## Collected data
===

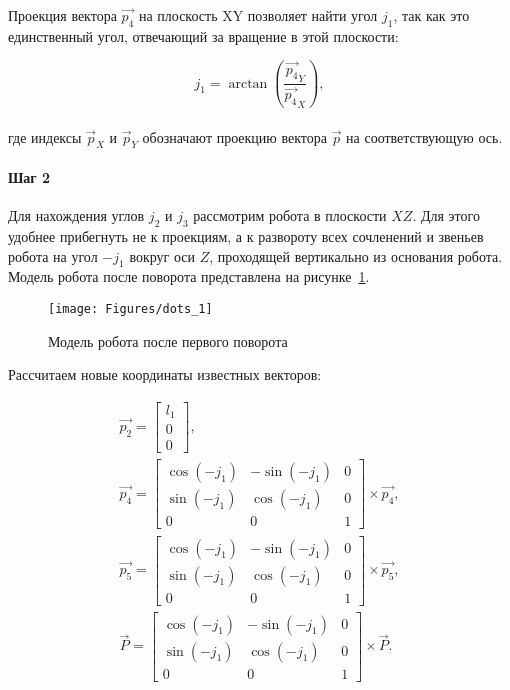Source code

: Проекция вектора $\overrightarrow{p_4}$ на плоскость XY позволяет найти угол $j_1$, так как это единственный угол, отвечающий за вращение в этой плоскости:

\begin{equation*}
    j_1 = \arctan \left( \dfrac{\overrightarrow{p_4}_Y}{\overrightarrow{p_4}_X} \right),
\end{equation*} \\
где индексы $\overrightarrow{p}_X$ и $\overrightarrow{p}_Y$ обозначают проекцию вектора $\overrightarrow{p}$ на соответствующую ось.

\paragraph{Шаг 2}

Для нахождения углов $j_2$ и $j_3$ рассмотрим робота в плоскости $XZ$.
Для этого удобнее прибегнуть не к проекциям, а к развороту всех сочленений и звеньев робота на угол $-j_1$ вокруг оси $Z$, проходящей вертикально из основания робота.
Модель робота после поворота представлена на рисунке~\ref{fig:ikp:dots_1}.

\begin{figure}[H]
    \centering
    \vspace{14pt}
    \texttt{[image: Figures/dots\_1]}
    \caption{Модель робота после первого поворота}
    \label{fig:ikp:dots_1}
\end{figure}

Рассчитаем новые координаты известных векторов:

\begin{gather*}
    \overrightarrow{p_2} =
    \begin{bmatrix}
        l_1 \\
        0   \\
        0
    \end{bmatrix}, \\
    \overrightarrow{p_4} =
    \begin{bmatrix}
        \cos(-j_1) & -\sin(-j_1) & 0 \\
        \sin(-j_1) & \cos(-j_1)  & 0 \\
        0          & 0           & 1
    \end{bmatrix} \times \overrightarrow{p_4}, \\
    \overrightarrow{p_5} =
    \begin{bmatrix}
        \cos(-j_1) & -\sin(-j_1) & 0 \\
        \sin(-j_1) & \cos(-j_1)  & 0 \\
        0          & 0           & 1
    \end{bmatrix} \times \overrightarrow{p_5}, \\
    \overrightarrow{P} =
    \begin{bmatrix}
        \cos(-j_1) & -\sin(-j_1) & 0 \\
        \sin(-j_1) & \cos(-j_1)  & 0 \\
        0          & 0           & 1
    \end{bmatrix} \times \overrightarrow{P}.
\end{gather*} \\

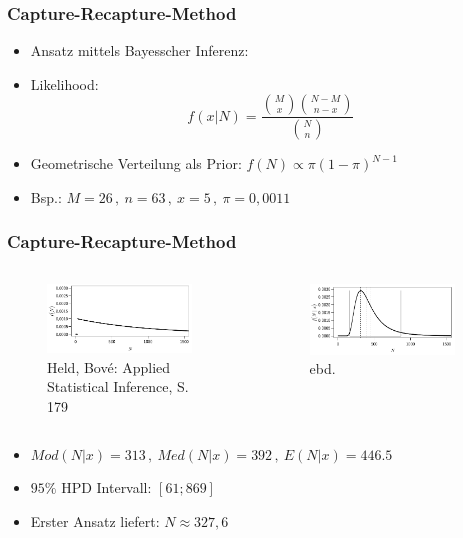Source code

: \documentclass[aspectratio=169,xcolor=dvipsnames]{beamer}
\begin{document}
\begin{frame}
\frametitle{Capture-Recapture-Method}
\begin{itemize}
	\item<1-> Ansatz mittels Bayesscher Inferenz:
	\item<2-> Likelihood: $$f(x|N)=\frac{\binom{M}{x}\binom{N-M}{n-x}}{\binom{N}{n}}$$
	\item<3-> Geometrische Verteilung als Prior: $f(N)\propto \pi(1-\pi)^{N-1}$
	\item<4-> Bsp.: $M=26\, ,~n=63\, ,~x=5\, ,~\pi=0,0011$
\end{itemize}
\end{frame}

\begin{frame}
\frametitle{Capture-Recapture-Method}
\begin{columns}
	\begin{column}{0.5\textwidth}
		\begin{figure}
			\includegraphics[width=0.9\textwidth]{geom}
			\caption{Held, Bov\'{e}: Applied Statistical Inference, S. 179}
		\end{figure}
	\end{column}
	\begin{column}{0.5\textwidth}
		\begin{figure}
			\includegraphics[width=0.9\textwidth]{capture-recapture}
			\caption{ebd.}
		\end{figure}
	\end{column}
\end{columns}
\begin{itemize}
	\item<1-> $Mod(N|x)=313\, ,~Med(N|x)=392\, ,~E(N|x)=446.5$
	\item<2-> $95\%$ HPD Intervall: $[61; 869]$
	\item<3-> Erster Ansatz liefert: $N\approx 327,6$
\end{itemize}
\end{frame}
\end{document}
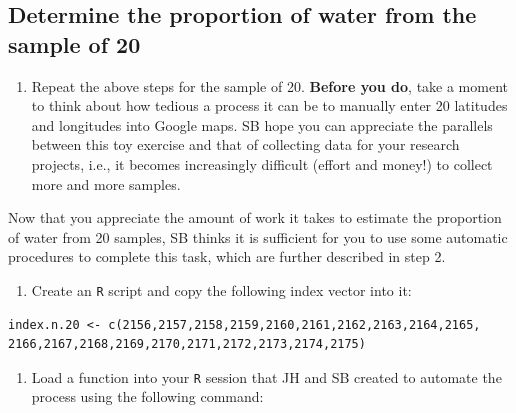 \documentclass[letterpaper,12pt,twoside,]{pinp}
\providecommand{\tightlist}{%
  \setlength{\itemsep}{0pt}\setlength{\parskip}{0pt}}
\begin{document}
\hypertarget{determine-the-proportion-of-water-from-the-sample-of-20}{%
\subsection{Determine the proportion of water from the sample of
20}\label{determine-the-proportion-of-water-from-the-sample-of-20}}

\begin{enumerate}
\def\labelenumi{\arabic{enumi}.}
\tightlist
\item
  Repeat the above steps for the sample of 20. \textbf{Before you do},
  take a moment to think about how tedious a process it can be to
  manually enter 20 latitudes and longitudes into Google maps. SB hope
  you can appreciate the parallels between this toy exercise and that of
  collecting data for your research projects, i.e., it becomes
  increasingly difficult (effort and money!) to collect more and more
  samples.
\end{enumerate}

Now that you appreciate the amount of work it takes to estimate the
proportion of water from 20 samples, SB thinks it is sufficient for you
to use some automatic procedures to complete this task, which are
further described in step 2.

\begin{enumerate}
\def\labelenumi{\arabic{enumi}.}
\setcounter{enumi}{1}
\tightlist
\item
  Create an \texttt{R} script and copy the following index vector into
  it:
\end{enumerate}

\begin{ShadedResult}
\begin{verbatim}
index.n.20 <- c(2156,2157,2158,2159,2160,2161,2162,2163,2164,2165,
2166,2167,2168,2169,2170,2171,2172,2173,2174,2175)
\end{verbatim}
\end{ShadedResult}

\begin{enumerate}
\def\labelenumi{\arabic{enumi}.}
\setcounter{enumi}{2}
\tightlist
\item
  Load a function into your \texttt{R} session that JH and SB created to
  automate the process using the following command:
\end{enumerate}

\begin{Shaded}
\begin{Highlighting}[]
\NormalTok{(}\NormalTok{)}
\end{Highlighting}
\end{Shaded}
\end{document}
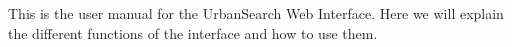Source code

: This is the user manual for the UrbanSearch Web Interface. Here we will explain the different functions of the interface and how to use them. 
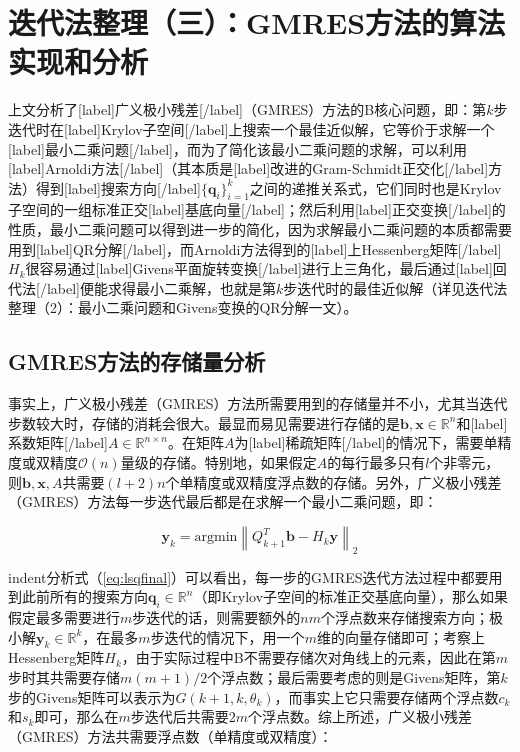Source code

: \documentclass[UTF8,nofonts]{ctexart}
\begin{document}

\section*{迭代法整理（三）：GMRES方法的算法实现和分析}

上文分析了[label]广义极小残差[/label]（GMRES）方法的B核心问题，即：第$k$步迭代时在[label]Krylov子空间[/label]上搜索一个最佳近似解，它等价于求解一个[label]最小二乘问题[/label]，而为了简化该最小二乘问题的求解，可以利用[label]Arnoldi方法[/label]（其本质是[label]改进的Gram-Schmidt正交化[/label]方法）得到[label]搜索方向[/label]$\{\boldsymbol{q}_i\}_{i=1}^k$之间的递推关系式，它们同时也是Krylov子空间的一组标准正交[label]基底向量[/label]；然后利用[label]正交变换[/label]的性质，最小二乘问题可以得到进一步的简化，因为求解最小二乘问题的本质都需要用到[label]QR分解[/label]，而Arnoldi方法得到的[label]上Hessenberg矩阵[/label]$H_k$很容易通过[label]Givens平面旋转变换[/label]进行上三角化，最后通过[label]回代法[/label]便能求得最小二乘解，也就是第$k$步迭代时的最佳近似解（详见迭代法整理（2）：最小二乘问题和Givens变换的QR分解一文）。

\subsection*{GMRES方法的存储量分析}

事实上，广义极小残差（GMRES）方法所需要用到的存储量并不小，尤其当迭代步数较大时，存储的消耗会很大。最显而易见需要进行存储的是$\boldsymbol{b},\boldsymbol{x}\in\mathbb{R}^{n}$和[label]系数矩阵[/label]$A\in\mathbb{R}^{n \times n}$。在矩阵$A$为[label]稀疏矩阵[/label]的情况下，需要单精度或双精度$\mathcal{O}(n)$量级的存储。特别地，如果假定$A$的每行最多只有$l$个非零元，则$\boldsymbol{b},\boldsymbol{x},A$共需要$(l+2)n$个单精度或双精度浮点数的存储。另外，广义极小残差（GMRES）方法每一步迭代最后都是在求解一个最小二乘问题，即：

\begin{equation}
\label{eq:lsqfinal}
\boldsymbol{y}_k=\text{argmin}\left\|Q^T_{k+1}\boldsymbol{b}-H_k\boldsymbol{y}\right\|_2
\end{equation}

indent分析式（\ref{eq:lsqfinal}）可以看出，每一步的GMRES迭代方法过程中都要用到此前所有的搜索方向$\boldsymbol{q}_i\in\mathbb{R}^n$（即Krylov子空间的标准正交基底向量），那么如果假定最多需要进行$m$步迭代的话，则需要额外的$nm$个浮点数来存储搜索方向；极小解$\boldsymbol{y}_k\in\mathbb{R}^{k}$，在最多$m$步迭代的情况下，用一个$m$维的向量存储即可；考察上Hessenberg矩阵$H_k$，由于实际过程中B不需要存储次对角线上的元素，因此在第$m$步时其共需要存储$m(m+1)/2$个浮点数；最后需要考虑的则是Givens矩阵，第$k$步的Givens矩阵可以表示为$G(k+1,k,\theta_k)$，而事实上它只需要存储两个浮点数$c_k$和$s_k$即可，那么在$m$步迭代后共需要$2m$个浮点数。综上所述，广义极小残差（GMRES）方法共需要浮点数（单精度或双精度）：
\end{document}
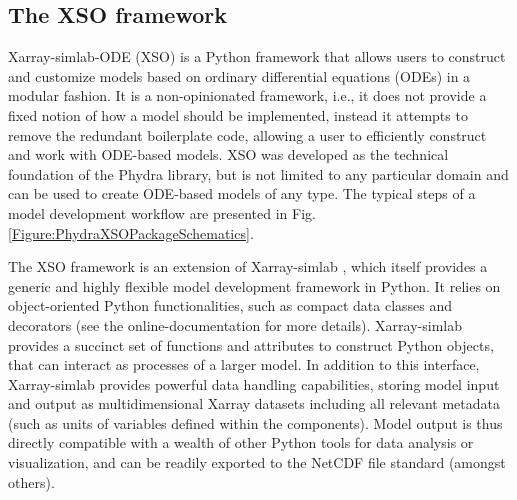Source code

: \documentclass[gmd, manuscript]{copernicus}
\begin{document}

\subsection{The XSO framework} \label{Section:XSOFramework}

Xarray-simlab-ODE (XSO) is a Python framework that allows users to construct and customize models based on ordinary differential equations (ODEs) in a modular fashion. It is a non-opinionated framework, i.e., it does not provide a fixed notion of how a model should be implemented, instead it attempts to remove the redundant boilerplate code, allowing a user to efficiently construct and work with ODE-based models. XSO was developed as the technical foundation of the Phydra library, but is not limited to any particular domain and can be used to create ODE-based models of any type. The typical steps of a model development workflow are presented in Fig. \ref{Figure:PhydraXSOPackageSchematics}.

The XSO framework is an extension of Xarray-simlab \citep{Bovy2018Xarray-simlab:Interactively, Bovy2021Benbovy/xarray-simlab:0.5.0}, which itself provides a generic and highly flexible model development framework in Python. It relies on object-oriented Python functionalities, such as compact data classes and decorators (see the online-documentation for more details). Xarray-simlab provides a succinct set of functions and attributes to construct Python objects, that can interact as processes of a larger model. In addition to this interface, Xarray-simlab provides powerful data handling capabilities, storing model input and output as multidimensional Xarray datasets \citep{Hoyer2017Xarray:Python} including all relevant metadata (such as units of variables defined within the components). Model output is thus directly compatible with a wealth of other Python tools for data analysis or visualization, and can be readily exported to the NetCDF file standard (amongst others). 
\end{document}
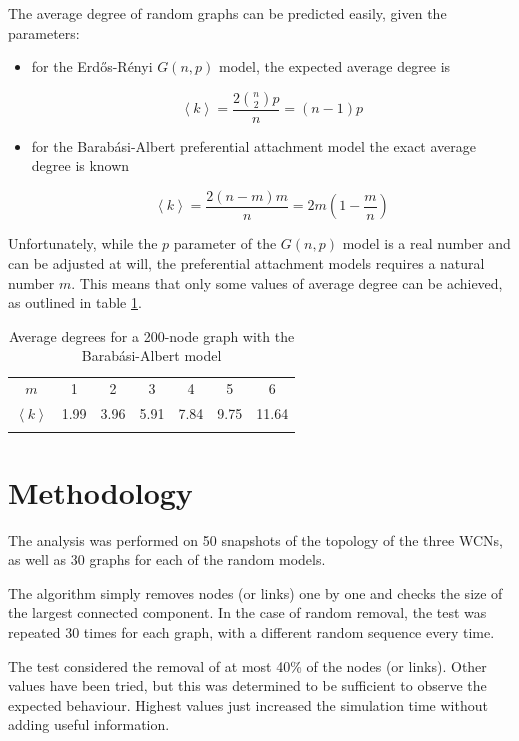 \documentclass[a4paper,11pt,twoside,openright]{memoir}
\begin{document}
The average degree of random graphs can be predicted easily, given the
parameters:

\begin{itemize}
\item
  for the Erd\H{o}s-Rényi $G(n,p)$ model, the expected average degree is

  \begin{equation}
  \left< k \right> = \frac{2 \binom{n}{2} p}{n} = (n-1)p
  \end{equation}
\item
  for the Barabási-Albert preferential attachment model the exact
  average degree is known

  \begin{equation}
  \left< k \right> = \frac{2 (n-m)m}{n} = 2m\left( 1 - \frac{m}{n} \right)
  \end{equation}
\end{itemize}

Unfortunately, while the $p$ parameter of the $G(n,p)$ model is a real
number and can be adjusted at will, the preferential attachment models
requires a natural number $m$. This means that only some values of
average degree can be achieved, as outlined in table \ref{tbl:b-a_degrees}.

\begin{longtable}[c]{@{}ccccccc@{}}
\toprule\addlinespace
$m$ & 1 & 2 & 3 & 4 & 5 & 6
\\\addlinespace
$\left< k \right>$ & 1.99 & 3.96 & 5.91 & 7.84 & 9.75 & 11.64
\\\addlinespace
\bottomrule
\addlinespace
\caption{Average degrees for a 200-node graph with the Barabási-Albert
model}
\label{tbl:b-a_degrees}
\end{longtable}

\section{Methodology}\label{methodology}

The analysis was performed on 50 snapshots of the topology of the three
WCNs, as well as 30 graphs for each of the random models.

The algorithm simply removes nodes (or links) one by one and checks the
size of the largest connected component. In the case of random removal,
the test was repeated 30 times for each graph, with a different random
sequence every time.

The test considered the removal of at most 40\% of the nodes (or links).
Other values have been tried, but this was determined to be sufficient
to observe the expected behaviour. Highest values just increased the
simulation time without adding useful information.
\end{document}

===

## Exercise prompt
Which lines above include the word "from"? Pick them out and copy them.

## Response area
\hypertarget{determine-the-proportion-of-water-from-the-sample-of-20}{%
\subsection{Determine the proportion of water from the sample of
20}\label{determine-the-proportion-of-water-from-the-sample-of-20}}
proportion of water from 20 samples, SB thinks it is sufficient for you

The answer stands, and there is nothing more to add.